#### Activity:
Which lines in the records below contain the word "invertible"? Copy each one out.

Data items
──────────

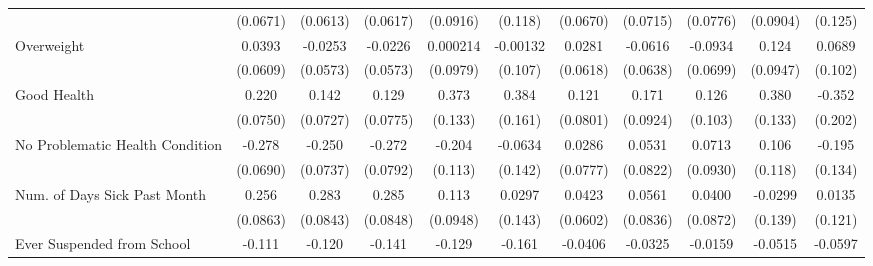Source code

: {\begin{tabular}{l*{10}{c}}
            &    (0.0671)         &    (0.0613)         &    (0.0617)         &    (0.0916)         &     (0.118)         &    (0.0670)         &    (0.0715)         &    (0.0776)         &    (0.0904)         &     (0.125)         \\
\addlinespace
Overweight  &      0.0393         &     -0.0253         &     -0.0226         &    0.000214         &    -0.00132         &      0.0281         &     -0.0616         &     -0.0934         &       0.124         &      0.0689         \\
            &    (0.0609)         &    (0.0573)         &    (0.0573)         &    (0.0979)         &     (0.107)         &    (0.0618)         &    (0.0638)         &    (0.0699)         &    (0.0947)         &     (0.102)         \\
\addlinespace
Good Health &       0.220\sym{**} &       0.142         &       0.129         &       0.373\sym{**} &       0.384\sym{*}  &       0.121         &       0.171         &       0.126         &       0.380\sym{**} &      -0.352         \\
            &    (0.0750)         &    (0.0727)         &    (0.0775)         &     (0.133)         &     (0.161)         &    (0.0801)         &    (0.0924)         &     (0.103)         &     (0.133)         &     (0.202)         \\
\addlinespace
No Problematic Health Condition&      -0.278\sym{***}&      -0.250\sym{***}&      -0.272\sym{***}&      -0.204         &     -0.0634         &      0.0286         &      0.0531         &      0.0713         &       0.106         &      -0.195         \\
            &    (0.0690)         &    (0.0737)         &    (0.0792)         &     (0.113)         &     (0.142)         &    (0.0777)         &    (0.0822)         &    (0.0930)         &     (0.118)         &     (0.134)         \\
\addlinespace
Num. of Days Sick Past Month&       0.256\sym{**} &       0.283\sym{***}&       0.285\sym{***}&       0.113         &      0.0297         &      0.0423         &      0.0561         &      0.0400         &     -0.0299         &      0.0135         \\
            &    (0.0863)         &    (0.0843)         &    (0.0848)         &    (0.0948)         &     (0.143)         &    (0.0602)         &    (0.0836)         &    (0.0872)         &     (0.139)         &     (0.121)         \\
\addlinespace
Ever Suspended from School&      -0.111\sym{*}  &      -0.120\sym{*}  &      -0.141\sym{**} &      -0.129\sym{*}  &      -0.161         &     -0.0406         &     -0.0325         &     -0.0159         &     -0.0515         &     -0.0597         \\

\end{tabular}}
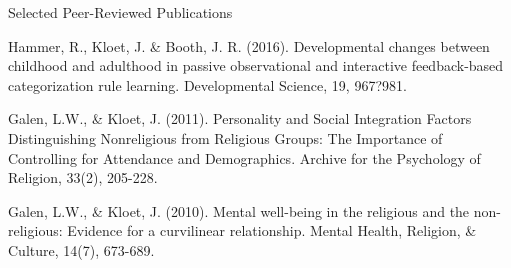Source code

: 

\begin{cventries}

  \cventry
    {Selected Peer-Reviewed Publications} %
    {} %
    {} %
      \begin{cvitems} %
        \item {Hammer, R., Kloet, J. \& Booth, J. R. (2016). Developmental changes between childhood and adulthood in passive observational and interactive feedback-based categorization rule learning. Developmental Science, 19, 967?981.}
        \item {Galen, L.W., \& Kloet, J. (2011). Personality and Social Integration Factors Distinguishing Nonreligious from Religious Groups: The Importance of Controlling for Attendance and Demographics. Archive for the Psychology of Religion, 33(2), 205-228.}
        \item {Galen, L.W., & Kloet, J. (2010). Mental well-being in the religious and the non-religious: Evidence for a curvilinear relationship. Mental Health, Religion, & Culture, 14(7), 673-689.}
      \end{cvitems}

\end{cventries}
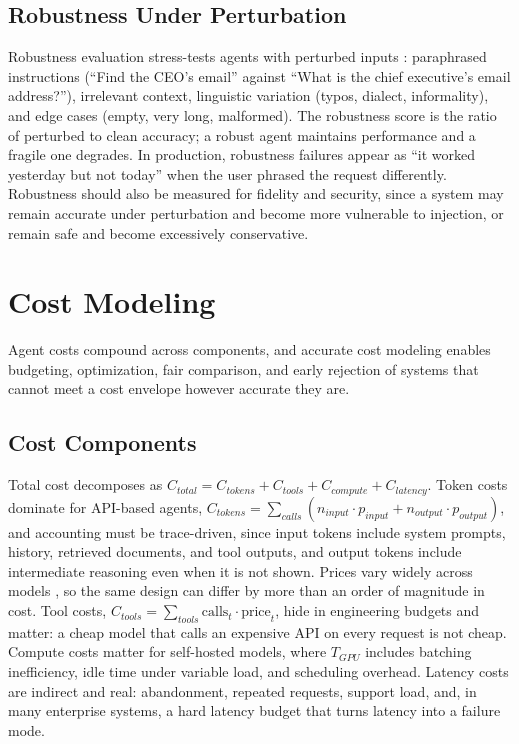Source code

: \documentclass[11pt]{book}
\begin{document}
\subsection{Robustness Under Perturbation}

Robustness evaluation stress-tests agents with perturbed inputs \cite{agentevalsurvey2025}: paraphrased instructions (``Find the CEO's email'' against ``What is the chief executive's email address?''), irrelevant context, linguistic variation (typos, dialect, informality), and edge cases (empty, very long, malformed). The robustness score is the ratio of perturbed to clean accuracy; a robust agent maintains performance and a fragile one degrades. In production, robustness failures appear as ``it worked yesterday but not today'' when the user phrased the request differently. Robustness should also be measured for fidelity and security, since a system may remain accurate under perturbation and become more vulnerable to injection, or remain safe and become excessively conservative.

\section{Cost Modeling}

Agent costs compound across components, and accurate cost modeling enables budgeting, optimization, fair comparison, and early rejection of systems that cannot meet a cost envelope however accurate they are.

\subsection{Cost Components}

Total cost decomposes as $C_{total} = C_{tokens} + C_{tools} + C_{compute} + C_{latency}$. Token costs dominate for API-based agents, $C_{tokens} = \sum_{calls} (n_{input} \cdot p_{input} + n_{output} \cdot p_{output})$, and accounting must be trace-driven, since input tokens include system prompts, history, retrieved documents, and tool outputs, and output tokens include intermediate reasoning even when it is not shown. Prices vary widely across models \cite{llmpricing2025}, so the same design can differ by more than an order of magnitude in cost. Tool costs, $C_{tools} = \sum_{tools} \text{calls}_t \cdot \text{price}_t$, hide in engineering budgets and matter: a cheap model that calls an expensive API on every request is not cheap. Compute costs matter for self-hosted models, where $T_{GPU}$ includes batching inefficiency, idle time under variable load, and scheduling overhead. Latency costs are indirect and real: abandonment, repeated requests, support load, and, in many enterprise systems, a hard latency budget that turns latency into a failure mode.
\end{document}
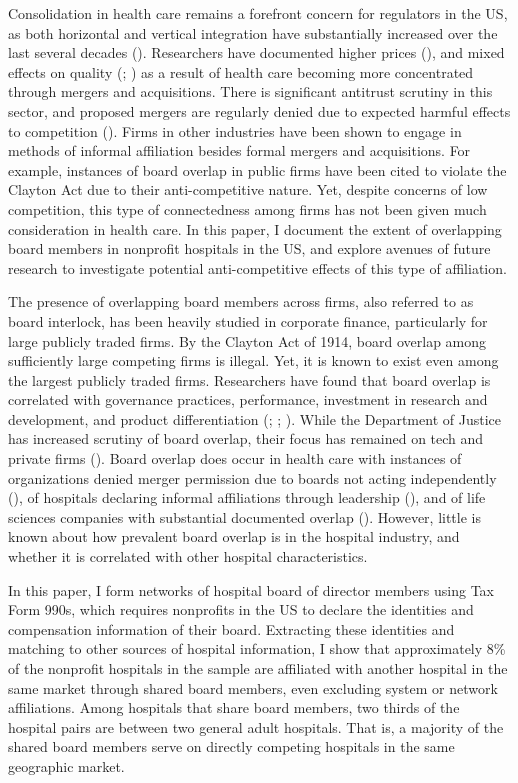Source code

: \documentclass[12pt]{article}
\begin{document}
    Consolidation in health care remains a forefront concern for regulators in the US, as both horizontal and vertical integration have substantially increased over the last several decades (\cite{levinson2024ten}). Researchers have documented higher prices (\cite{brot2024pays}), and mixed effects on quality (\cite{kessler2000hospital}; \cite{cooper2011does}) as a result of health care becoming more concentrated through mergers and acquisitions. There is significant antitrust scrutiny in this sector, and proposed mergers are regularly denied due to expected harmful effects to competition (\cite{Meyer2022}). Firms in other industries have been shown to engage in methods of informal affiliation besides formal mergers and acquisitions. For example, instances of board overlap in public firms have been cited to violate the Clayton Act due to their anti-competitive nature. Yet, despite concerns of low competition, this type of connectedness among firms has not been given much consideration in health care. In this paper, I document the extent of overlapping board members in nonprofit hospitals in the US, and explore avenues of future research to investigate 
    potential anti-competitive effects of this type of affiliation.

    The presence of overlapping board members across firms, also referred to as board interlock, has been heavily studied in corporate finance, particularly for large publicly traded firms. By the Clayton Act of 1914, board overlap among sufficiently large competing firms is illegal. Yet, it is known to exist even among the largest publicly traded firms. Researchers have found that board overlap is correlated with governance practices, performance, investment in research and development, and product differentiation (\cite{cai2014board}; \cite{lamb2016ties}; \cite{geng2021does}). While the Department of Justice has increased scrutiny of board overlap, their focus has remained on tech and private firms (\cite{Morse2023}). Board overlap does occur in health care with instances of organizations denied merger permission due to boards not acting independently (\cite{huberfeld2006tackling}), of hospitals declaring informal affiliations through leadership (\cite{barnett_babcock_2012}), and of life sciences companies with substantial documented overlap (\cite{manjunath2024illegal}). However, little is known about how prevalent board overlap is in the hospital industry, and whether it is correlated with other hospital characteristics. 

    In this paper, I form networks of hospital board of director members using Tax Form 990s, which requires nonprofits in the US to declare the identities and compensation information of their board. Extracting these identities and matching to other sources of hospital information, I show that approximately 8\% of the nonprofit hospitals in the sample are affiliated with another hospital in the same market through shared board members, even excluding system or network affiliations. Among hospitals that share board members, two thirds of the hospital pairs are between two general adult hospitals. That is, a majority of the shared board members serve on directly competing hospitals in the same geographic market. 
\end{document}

──────────

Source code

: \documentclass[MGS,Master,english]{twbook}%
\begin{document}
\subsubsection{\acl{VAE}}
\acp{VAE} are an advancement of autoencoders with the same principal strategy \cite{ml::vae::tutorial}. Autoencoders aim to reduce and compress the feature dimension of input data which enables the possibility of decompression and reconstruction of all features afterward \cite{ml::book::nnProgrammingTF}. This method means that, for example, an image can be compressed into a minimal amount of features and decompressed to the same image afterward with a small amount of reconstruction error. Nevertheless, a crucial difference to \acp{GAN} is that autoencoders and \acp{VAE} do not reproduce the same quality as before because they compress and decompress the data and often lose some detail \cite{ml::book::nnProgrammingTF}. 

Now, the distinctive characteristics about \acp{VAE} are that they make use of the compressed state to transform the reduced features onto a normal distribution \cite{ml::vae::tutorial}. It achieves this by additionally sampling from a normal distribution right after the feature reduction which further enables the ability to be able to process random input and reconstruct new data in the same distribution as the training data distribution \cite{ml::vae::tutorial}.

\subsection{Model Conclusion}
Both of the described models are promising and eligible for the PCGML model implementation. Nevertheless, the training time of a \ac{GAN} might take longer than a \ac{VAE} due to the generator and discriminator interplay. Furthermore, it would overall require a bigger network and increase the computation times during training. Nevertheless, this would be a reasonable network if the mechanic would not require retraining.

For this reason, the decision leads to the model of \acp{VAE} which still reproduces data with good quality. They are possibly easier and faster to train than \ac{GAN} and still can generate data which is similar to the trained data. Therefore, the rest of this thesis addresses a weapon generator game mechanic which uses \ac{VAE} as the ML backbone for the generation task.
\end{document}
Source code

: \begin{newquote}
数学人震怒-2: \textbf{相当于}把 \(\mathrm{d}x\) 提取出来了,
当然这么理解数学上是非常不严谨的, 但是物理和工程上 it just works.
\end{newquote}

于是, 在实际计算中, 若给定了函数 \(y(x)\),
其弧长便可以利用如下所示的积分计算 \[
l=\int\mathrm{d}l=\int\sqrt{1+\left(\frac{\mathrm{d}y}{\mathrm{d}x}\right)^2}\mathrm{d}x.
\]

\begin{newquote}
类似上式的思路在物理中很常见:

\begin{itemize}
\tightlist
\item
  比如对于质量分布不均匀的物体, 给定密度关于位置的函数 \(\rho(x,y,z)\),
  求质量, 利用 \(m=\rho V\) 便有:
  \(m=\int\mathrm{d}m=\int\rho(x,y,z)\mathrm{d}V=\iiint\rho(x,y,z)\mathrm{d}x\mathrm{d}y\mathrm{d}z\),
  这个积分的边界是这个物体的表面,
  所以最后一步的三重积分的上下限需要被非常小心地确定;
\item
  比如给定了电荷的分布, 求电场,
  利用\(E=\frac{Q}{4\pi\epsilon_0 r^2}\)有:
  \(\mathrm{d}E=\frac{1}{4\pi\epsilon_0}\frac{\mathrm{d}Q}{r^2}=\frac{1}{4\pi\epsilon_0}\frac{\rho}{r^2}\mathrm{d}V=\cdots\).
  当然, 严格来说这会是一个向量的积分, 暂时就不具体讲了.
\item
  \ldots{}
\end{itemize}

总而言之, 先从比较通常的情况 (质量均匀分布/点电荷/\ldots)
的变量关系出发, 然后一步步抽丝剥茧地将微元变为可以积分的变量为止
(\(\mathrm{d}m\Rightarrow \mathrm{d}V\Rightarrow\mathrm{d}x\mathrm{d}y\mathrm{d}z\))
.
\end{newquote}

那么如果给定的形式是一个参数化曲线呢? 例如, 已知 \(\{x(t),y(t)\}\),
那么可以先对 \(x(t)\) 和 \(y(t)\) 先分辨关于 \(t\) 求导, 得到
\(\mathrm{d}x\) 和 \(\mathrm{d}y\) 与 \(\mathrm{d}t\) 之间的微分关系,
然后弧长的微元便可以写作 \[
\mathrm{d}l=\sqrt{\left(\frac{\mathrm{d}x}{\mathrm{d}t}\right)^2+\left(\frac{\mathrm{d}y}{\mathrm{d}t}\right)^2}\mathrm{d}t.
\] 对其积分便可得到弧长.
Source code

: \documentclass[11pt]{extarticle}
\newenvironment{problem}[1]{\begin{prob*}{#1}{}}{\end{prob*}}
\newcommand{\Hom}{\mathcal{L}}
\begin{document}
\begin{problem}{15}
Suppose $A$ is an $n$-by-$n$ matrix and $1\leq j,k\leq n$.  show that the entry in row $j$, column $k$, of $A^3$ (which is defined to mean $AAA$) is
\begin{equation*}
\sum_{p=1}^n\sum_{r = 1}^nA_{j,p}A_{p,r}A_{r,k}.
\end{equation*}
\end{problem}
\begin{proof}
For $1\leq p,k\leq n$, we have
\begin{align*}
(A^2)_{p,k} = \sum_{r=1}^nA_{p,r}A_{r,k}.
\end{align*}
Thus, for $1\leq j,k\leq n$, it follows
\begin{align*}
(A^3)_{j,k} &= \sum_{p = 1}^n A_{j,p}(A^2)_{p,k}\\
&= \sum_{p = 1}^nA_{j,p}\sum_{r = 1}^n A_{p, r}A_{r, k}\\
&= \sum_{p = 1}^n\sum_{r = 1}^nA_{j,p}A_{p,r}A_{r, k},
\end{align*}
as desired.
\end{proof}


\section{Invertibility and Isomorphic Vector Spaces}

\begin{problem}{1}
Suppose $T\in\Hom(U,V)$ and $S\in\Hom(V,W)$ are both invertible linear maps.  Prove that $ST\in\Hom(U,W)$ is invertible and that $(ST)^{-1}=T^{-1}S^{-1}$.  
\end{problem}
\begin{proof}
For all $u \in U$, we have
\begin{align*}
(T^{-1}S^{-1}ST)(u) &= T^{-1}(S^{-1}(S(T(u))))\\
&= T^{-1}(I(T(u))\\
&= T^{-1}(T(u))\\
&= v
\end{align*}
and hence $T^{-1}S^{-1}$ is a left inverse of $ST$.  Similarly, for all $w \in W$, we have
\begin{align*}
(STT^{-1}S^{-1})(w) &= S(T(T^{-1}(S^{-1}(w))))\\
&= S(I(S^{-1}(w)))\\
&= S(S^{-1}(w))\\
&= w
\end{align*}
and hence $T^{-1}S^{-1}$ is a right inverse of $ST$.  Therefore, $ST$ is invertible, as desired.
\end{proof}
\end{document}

──────────

#### Written answer:
Suppose $T\in\Hom(U,V)$ and $S\in\Hom(V,W)$ are both invertible linear maps.  Prove that $ST\in\Hom(U,W)$ is invertible and that $(ST)^{-1}=T^{-1}S^{-1}$.  
and hence $T^{-1}S^{-1}$ is a right inverse of $ST$.  Therefore, $ST$ is invertible, as desired.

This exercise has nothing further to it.